• **TASK**
Output the data unchanged and complete, minus the images.

AVAILABLE RECORDS START

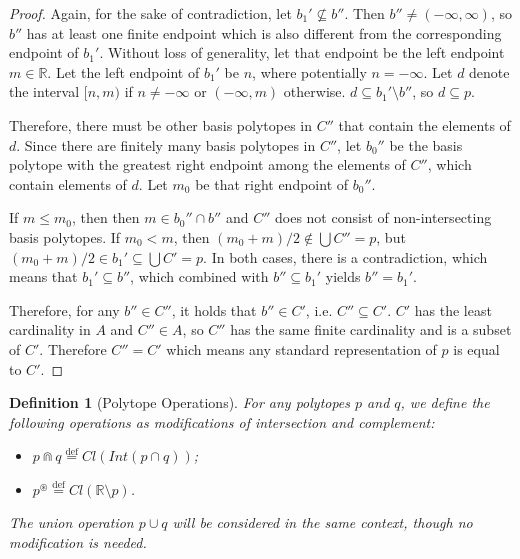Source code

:\documentclass{article}
\newtheorem*{definition}{Definition}
\newcommand{\R}{\mathbb{R}}
\newcommand{\bcup}{\cup}
\newcommand{\bcap}{\Cap}
\newcommand{\bstar}{^\circledast}
\newcommand{\eqdef}{\stackrel{\text{def}}{=}}
\begin{document}
\begin{proof}
  Again, for the sake of contradiction, let $b_1' \not \subseteq b''$. Then $b'' \neq (-\infty, \infty)$, so $b''$ has at least one finite endpoint which is also different from the corresponding endpoint of $b_1'$. Without loss of generality, let that endpoint be the left endpoint $m \in \R$. Let the left endpoint of $b_1'$ be $n$, where potentially $n = -\infty$. Let $d$ denote the interval $[n, m)$ if $n \neq -\infty$ or $(-\infty, m)$ otherwise. $d \subseteq b_1' \setminus b''$, so $d \subseteq p$.
\begin{figure}[ht]
    \centering
\end{figure}

    Therefore, there must be other basis polytopes in $C''$ that contain the elements of $d$. Since there are finitely many basis polytopes in $C''$, let $b_0''$ be the basis polytope with the greatest right endpoint among the elements of $C''$, which contain elements of $d$. Let $m_0$ be that right endpoint of $b_0''$.

    If $m \leq m_0$, then then $m \in b_0'' \cap b''$ and $C''$ does not consist of non-intersecting basis polytopes. If $m_0 < m$, then $(m_0 + m)/2 \not \in \bigcup C'' = p$, but $(m_0+m)/2 \in b_1' \subseteq \bigcup C' = p$. In both cases, there is a contradiction, which means that $b_1' \subseteq b''$, which combined with $b'' \subseteq b_1'$ yields $b'' = b_1'$.

  Therefore, for any $b'' \in C''$, it holds that $b'' \in C'$, i.e. $C'' \subseteq C'$. $C'$ has the least cardinality in $A$ and $C'' \in A$, so $C''$ has the same finite cardinality and is a subset of $C'$. Therefore $C'' = C'$ which means any standard representation of $p$ is equal to $C'$.
\end{proof}

\begin{definition}[Polytope Operations]
For any polytopes $p$ and $q$, we define the following operations as modifications of intersection and complement:
\begin{itemize}
  \item $p \bcap q \eqdef Cl(Int(p \cap q))$;
  \item $p \bstar \eqdef Cl(\R \setminus p) $.
\end{itemize}
The union operation $p \bcup q$ will be considered in the same context, though no modification is needed.
\end{definition}
\end{document}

AVAILABLE RECORDS END

• **COMPLETED EXERCISE**
Source code

:\documentclass{article}
\newtheorem*{definition}{Definition}
\newcommand{\R}{\mathbb{R}}
\newcommand{\bcup}{\cup}
\newcommand{\bcap}{\Cap}
\newcommand{\bstar}{^\circledast}
\newcommand{\eqdef}{\stackrel{\text{def}}{=}}
\begin{document}
\begin{proof}
  Again, for the sake of contradiction, let $b_1' \not \subseteq b''$. Then $b'' \neq (-\infty, \infty)$, so $b''$ has at least one finite endpoint which is also different from the corresponding endpoint of $b_1'$. Without loss of generality, let that endpoint be the left endpoint $m \in \R$. Let the left endpoint of $b_1'$ be $n$, where potentially $n = -\infty$. Let $d$ denote the interval $[n, m)$ if $n \neq -\infty$ or $(-\infty, m)$ otherwise. $d \subseteq b_1' \setminus b''$, so $d \subseteq p$.
\begin{figure}[ht]
    \centering
\end{figure}

    Therefore, there must be other basis polytopes in $C''$ that contain the elements of $d$. Since there are finitely many basis polytopes in $C''$, let $b_0''$ be the basis polytope with the greatest right endpoint among the elements of $C''$, which contain elements of $d$. Let $m_0$ be that right endpoint of $b_0''$.

    If $m \leq m_0$, then then $m \in b_0'' \cap b''$ and $C''$ does not consist of non-intersecting basis polytopes. If $m_0 < m$, then $(m_0 + m)/2 \not \in \bigcup C'' = p$, but $(m_0+m)/2 \in b_1' \subseteq \bigcup C' = p$. In both cases, there is a contradiction, which means that $b_1' \subseteq b''$, which combined with $b'' \subseteq b_1'$ yields $b'' = b_1'$.

  Therefore, for any $b'' \in C''$, it holds that $b'' \in C'$, i.e. $C'' \subseteq C'$. $C'$ has the least cardinality in $A$ and $C'' \in A$, so $C''$ has the same finite cardinality and is a subset of $C'$. Therefore $C'' = C'$ which means any standard representation of $p$ is equal to $C'$.
\end{proof}

\begin{definition}[Polytope Operations]
For any polytopes $p$ and $q$, we define the following operations as modifications of intersection and complement:
\begin{itemize}
  \item $p \bcap q \eqdef Cl(Int(p \cap q))$;
  \item $p \bstar \eqdef Cl(\R \setminus p) $.
\end{itemize}
The union operation $p \bcup q$ will be considered in the same context, though no modification is needed.
\end{definition}
\end{document}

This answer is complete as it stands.